Trust the Australian banks (no thanks). Only the big Australian banks could choose an option that will cost their customers more, and allow the boards and management to escape unscathed. When confronted with the choice of a royal commission lasting two or three years and paid for by taxpayers (estimated cost: $53 million) with the only cost for the banks being their legal bills, and the choice of no inquiry but a more powerful, better resourced regulator in the Australian Securities and Investments Commission (but still clueless about banking) and paying hundreds of millions of dollars for years to come … the Australian banks chose the latter.

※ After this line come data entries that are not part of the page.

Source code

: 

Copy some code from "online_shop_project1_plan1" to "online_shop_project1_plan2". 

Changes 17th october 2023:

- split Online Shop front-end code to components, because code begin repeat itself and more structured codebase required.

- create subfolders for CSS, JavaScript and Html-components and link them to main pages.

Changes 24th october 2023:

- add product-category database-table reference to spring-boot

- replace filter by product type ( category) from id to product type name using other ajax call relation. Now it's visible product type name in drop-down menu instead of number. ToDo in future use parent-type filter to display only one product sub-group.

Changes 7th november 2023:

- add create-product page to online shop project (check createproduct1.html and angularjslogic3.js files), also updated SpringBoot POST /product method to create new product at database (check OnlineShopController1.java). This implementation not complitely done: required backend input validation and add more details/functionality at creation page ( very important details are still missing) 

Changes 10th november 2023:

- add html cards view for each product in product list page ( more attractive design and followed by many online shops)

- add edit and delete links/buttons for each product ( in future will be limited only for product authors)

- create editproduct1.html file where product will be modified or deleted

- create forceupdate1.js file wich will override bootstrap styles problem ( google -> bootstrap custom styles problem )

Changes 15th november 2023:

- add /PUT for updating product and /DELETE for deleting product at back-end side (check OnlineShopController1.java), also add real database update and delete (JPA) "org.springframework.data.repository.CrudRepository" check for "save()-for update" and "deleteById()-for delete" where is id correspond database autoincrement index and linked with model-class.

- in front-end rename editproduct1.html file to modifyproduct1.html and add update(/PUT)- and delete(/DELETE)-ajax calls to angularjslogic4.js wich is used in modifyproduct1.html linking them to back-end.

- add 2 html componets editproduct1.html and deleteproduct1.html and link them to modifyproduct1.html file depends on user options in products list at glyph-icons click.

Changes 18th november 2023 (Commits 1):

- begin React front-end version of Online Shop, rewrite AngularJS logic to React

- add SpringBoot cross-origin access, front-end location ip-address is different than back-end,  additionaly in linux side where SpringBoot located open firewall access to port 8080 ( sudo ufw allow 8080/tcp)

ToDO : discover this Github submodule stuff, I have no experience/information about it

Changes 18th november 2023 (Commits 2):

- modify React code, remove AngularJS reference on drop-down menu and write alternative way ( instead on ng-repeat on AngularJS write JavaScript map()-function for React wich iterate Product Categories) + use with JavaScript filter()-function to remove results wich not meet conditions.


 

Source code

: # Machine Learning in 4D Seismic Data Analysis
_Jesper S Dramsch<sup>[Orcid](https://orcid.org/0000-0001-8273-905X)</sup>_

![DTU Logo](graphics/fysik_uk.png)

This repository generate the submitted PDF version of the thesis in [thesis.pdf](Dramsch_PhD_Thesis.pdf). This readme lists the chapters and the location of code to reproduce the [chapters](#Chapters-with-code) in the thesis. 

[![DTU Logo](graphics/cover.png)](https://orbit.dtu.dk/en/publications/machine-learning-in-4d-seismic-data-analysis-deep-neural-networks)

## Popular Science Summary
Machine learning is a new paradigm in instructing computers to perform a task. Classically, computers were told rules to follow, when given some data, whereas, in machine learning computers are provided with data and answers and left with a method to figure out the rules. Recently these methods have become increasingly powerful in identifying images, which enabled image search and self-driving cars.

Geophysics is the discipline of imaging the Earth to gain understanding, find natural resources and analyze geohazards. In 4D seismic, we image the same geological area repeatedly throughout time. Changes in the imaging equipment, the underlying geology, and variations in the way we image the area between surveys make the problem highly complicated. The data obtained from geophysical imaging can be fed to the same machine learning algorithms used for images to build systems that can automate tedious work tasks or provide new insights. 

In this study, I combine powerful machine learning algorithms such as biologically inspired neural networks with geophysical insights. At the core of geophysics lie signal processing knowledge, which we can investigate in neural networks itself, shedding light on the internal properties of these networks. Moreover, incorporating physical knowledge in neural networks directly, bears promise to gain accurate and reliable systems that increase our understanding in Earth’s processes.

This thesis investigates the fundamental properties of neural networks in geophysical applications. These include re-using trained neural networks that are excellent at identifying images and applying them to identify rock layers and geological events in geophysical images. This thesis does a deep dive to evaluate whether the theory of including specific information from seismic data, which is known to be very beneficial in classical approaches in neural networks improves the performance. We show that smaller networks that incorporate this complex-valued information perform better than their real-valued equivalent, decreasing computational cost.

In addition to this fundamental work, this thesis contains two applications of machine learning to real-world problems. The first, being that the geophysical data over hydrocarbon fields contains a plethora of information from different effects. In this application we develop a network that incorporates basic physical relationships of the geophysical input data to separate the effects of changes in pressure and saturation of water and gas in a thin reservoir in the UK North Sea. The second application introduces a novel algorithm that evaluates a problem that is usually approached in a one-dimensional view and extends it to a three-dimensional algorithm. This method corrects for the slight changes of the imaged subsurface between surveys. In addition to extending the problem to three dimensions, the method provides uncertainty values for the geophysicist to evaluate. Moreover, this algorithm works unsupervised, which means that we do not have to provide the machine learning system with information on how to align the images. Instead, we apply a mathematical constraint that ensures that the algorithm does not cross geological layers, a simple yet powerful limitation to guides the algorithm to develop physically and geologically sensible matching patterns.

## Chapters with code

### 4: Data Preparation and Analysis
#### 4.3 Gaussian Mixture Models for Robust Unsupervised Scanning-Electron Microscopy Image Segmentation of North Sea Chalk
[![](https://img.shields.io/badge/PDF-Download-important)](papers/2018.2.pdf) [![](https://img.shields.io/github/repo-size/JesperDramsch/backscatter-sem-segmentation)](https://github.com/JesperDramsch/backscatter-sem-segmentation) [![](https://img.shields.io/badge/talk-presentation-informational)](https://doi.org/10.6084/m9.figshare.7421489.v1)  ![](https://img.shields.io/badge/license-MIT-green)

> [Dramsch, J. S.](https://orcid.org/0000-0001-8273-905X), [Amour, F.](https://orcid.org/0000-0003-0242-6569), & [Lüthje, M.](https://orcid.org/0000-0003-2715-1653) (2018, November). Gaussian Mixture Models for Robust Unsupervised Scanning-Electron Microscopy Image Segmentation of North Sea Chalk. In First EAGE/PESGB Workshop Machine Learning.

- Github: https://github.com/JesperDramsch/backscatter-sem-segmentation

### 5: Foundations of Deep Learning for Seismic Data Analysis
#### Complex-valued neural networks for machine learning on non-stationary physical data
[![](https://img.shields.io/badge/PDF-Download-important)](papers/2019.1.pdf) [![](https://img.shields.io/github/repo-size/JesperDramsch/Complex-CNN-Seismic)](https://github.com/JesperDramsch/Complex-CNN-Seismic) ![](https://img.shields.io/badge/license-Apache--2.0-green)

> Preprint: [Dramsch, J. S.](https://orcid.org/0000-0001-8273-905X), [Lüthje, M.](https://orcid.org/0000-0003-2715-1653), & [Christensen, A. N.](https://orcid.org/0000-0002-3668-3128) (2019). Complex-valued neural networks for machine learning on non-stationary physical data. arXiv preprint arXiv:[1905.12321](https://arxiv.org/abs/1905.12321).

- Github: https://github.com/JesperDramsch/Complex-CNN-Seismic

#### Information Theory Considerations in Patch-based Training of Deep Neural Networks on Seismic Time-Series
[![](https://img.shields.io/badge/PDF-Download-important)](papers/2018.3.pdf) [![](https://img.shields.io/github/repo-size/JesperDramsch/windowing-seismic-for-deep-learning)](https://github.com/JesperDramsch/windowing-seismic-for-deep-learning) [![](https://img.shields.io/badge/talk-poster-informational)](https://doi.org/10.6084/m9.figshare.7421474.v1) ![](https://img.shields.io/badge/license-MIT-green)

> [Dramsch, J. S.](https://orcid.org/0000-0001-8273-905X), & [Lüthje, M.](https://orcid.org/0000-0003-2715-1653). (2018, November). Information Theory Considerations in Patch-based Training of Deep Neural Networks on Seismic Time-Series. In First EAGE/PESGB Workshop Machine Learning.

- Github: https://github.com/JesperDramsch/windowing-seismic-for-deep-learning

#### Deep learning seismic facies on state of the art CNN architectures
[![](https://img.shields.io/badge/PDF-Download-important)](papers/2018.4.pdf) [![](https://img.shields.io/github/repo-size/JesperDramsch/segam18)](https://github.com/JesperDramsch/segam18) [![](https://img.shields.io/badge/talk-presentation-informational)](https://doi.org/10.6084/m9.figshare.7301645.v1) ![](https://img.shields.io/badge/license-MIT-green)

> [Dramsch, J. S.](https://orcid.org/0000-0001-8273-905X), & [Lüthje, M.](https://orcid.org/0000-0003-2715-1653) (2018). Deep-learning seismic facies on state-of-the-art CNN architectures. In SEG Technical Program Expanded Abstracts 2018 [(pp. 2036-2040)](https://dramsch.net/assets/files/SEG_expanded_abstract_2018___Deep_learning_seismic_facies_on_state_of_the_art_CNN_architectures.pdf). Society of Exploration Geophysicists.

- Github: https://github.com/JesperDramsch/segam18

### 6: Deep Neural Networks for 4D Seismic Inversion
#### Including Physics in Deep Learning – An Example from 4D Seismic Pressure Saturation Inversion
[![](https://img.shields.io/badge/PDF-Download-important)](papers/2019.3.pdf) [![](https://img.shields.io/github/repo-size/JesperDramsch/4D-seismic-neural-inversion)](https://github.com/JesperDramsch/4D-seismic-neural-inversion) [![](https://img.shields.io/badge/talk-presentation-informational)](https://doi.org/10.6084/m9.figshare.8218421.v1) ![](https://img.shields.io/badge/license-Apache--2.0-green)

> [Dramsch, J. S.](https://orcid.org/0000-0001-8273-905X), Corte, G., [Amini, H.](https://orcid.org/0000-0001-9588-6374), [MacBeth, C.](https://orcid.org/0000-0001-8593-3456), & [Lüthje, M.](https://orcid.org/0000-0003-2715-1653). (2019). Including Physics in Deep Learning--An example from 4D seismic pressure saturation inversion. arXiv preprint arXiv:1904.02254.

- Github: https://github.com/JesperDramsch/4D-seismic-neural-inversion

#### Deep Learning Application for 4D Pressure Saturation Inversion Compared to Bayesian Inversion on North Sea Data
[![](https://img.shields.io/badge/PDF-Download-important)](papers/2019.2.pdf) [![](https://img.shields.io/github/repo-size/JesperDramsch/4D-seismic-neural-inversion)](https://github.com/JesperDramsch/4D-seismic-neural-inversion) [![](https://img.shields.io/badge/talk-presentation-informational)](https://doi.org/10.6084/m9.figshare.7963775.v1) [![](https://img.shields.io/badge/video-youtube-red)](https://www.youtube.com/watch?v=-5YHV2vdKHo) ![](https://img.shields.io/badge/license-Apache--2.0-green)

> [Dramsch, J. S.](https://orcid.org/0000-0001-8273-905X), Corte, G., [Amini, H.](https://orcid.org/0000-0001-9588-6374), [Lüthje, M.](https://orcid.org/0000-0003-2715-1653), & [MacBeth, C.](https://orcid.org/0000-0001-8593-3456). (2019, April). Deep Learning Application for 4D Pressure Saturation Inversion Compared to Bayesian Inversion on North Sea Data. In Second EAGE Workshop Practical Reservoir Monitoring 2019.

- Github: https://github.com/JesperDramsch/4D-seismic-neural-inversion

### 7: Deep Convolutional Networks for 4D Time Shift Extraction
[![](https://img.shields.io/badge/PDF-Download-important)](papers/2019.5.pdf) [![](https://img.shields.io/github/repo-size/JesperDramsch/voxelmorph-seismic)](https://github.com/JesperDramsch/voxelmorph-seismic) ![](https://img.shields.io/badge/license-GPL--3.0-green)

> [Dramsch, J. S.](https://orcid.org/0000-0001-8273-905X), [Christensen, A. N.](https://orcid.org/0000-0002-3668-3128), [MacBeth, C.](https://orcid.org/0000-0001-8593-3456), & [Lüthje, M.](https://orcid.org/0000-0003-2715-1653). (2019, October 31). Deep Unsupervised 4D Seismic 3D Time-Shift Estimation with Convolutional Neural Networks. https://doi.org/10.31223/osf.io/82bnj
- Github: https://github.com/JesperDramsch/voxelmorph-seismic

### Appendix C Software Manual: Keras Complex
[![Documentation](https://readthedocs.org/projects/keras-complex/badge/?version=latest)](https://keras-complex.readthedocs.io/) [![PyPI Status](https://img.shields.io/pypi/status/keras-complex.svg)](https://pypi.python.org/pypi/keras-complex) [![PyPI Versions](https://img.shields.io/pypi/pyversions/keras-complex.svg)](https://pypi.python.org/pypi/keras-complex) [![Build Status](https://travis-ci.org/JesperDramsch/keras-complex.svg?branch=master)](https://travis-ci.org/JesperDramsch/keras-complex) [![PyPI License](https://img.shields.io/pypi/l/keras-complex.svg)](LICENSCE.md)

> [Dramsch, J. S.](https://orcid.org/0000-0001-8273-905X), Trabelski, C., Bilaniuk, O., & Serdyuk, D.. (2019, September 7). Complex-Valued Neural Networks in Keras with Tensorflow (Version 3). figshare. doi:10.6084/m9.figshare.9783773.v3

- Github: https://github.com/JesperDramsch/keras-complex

Why? Because in the end it is the cheaper option in that the costs will be recovered from customers — despite the false bravado shown yesterday by Treasurer Scott Morrison and Prime Minister Malcolm Turnbull who warned the banks not to (how will they know when they do that?) take money from customers to meet the cost of the fees to be paid to ASIC. So a reasonable person would conclude that the royal commission idea is the big threat to the banks, their boards, managers and their pay (and jobs). And why is that? Well, it is all to do with the complaints against bank behaviour from customers — the ones the banks already know about, and those that would no doubt emerge from the woodwork in any inquiry.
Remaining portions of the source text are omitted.